Pero, cuando estaba atravesando la explanada en la que se encuentra la pista de cemento para patinar, a aquella hora aún desierta y avanzaba a pasos magníficos, iluminado de lleno por el sol, sintió algo que parecía venir de dentro.

"No", se dijo, "es un último eco de la enfermedad, inevitable, un amago, una cosa de nada. Seguro que ahora pienso de nuevo en Laide tendida y desnuda en la cama y abrazando a un maromo y, aunque le tenga metida toda la lengua en la boca e incluso cosas peores, soy capaz de pensar y será como pensar en el boletín de la Bolsa y en el problema del aparcamiento".

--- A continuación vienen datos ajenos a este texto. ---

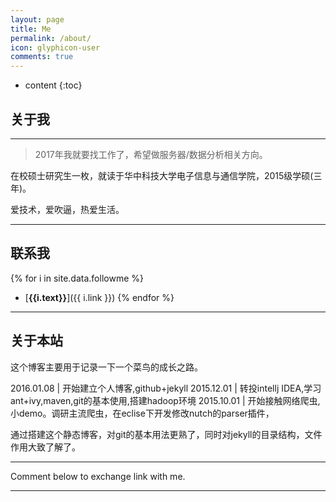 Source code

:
 ```yaml
---
layout: page
title: Me
permalink: /about/
icon: glyphicon-user
comments: true
---
```


* content
{:toc}


## 关于我

----

> 2017年我就要找工作了，希望做服务器/数据分析相关方向。

在校硕士研究生一枚，就读于华中科技大学电子信息与通信学院，2015级学硕(三年)。   

爱技术，爱吹逼，热爱生活。

---

## 联系我

{% for i in site.data.followme %}
- [**{{i.text}}**]({{ i.link }})
{% endfor %}



---

## 关于本站   

这个博客主要用于记录一下一个菜鸟的成长之路。

2016.01.08 | 开始建立个人博客,github+jekyll
2015.12.01 | 转投intellj IDEA,学习ant+ivy,maven,git的基本使用,搭建hadoop环境
2015.10.01 | 开始接触网络爬虫,小demo。调研主流爬虫，在eclise下开发修改nutch的parser插件，


通过搭建这个静态博客，对git的基本用法更熟了，同时对jekyll的目录结构，文件作用大致了解了。  

---


Comment below to exchange link with me.  

---

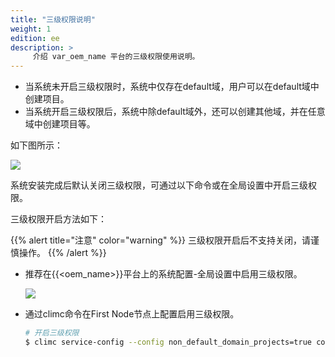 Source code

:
 ```yaml
---
title: "三级权限说明"
weight: 1
edition: ee
description: >
     介绍 var_oem_name 平台的三级权限使用说明。
---
```


- 当系统未开启三级权限时，系统中仅存在default域，用户可以在default域中创建项目。
- 当系统开启三级权限后，系统中除default域外，还可以创建其他域，并在任意域中创建项目等。

如下图所示：

![](../../../images/intro/permission.png)

系统安装完成后默认关闭三级权限，可通过以下命令或在全局设置中开启三级权限。

三级权限开启方法如下：

{{% alert title="注意" color="warning" %}}
三级权限开启后不支持关闭，请谨慎操作。
{{% /alert %}}

- 推荐在{{<oem_name>}}平台上的系统配置-全局设置中启用三级权限。

    ![](../../../images/intro/sjqx1.png)
- 通过climc命令在First Node节点上配置启用三级权限。
    
    ```bash
    # 开启三级权限
    $ climc service-config --config non_default_domain_projects=true common
    ```
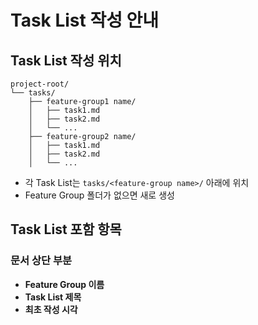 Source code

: # Task List 작성 안내


## Task List 작성 위치
```
project-root/
└── tasks/
    ├── feature-group1 name/
    │   ├── task1.md
    │   ├── task2.md
    │   └── ...
    ├── feature-group2 name/
    │   ├── task1.md
    │   ├── task2.md
    │   └── ...
```
- 각 Task List는 `tasks/<feature-group name>/` 아래에 위치
- Feature Group 폴더가 없으면 새로 생성

## Task List 포함 항목
### 문서 상단 부분
- **Feature Group 이름**
- **Task List 제목**
- **최초 작성 시각**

No obstante, no tuvo tiempo de reconstruir mentalmente aquella sucia escena, porque la ola pestífera, en lugar de disiparse, se hinchó en el interior de las vísceras y de pronto, sin razón alguna particular en el mundo, Antonio se sintió completamente desdichado. Intentaba, intentó, dos o tres veces volver atrás mentalmente y trasladarse al estado de pocos minutos antes: el sublime sentido de libertad se había esfumado, era un espejismo increíble, de los que se leen en ciertos libros, pero no pueden ser reales. Más aún: aquel brutal salto de la libertad a la cárcel le hizo sentir, aún más dolorosa, la enfermedad que lo tenía atrapado. Así, que ya no caminaba, de nuevo arrancaba con el temblor habitual a través de la jornada que estaba por comenzar. El yugo había vuelto a caerle encima y a hundirse aún más profundamente en su carne. Entonces, por primera vez, tuvo una sensación de miedo. Se volvía cada vez más mezquino y vil, a veces totalmente abyecto, como un conejo desconcertado, el poco trabajo que aún lograba hacer le costaba esfuerzos enormes y resistía sólo porque, si se hubiera desplomado en el trabajo, no habría podido conseguir el dinero para Laide.

Tantas veces había oído hablar de hombres arruinados, personajes de novela, seres increíbles para él, burgués sólido. Recordaba al conde Muffat, reducido al fango y a la miseria por Nana. Cuentos, cómodas invenciones de escritores, casos de una estulticia absurda: en su protegido mundo nunca podía haber desplomes semejantes. Eso pensaba y, sin embargo, ahora Antonio se preguntaba si no habría comenzado para él esa famosa ruina y vislumbraba el desolado futuro: un viejo délabré que se arrastraba por los locales y restaurantes intelectuales esperando las cinco mil liras de un colega fastidiado, reducido a una habitación amueblada, mantenido aparte, solo como un perro, mientras Laide, protegida por un gran industrial, pasaría con un Jaguar a su lado, cebada, cubierta de brillantes y con una gigantesca piel de visón.

¿Cómo podía resistirse? Dinero hacía falta cada vez más. Ahora Laide había alquilado un piso que no estaba nada mal, la verdad, en una casa moderna de Via Schiasseri, por la parte de la Ciudad de los Estudios. Habían seguido largas discusiones, porque ella no quería concederle las llaves de su casa y, para ganar la partida, Antonio había tenido que amenazar con no dar más señales de vida. Naturalmente, ella en el fondo no lo había creído, pero en el fondo, ¿qué cedía? Aunque él tuviera las llaves, Laide siempre podía encerrarse dentro y, si él llamaba al timbre, podía fingir que no oía o no estaba.